Your assignment: After finding the line containing "- Set preferred" below, please output that line and each following one through the line containing "- [Unsplash](https://unsplash.com) Unsplash", exactly as written.
[Opening Information given section]
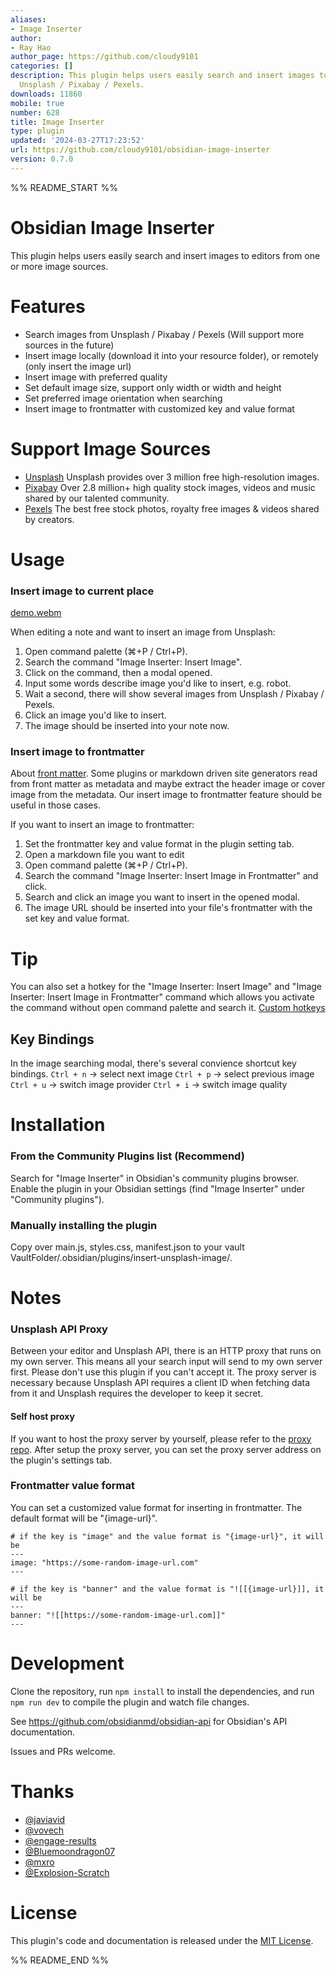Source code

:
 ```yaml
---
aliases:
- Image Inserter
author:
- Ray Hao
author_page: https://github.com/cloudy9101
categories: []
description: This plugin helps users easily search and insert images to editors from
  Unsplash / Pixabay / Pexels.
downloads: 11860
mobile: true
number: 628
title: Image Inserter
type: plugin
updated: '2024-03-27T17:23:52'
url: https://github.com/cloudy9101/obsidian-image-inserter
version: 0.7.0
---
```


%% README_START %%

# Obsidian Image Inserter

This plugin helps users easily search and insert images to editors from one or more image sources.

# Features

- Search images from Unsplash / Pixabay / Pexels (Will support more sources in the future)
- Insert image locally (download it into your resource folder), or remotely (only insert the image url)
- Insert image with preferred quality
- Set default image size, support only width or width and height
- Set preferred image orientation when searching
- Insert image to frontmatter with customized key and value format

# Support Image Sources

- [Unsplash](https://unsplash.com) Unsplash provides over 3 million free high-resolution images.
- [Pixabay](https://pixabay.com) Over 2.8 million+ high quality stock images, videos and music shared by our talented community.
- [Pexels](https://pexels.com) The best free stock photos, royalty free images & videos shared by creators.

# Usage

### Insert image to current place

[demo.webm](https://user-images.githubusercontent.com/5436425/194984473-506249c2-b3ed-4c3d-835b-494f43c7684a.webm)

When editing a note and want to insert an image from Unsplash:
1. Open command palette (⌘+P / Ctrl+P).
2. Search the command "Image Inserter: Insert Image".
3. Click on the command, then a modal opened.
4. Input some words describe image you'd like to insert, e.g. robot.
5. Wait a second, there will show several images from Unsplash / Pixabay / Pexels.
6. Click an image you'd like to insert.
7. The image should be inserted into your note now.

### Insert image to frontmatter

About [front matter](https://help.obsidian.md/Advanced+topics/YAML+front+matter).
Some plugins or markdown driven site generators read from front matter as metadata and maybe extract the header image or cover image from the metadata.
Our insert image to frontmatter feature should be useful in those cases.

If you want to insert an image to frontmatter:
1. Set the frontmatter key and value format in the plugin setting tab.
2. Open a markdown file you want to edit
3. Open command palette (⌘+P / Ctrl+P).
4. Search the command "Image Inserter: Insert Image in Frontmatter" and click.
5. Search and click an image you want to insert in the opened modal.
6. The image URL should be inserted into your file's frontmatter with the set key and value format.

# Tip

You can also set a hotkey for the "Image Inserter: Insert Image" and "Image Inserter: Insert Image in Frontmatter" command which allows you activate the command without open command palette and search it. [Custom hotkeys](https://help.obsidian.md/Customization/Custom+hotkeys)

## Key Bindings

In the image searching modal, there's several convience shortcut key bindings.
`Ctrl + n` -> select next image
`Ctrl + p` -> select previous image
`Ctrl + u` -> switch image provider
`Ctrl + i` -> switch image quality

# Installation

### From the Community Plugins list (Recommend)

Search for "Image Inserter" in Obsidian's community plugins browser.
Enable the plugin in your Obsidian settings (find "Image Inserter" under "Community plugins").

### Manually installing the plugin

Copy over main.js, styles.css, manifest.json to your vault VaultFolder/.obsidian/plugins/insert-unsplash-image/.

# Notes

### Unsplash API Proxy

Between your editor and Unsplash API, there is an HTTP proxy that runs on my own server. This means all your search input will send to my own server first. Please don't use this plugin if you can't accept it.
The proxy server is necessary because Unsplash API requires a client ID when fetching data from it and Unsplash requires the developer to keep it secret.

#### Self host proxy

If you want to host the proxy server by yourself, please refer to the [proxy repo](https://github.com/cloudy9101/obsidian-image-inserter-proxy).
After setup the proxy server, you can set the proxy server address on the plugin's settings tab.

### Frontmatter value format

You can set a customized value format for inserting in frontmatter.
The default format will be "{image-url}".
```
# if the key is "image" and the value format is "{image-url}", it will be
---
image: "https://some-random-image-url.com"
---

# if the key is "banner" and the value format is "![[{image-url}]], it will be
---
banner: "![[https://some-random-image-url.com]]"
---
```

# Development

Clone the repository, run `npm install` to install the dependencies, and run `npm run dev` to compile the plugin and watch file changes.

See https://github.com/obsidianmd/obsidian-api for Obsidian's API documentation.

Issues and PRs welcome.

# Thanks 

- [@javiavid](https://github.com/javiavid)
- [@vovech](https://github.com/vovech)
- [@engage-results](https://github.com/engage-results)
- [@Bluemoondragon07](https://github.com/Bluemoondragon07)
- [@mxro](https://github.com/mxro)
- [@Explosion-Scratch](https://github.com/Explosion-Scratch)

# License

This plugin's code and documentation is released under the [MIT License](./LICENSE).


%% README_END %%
[Closing Information given section]
[Opening Information given section]
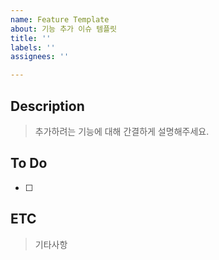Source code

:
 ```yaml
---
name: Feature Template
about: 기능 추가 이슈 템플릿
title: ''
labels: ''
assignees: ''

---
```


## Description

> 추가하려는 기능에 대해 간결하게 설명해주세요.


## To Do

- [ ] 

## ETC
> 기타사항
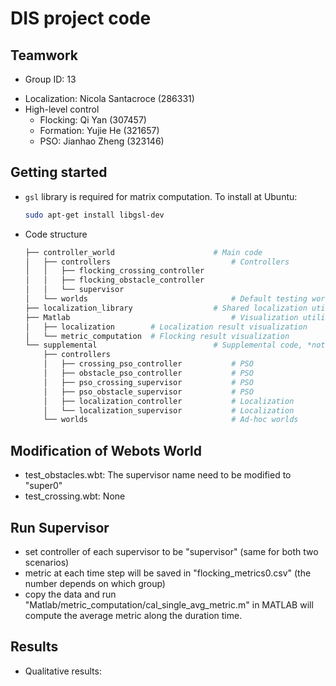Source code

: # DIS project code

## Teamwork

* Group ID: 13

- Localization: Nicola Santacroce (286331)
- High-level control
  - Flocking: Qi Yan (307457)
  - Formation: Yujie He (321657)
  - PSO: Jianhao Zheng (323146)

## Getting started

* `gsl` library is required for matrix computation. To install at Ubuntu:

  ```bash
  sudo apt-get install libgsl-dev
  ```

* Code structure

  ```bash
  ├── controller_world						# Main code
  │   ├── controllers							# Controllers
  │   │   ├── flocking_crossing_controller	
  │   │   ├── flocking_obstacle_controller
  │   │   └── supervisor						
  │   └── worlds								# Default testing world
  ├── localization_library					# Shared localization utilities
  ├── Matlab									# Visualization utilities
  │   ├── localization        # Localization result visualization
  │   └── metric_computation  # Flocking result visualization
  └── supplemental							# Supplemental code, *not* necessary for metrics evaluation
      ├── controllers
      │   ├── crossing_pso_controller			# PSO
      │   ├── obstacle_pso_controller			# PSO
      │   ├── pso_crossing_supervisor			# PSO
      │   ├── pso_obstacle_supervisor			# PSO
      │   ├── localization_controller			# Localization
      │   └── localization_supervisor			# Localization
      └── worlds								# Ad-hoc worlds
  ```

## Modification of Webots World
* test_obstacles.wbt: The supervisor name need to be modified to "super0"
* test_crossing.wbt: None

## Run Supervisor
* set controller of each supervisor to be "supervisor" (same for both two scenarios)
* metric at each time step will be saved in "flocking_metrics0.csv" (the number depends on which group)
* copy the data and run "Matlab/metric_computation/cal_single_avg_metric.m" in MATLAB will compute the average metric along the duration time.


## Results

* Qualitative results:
[Closing Information given section]
Result below:
- Set preferred image orientation when searching
- Insert image to frontmatter with customized key and value format

# Support Image Sources

- [Unsplash](https://unsplash.com) Unsplash provides over 3 million free high-resolution images.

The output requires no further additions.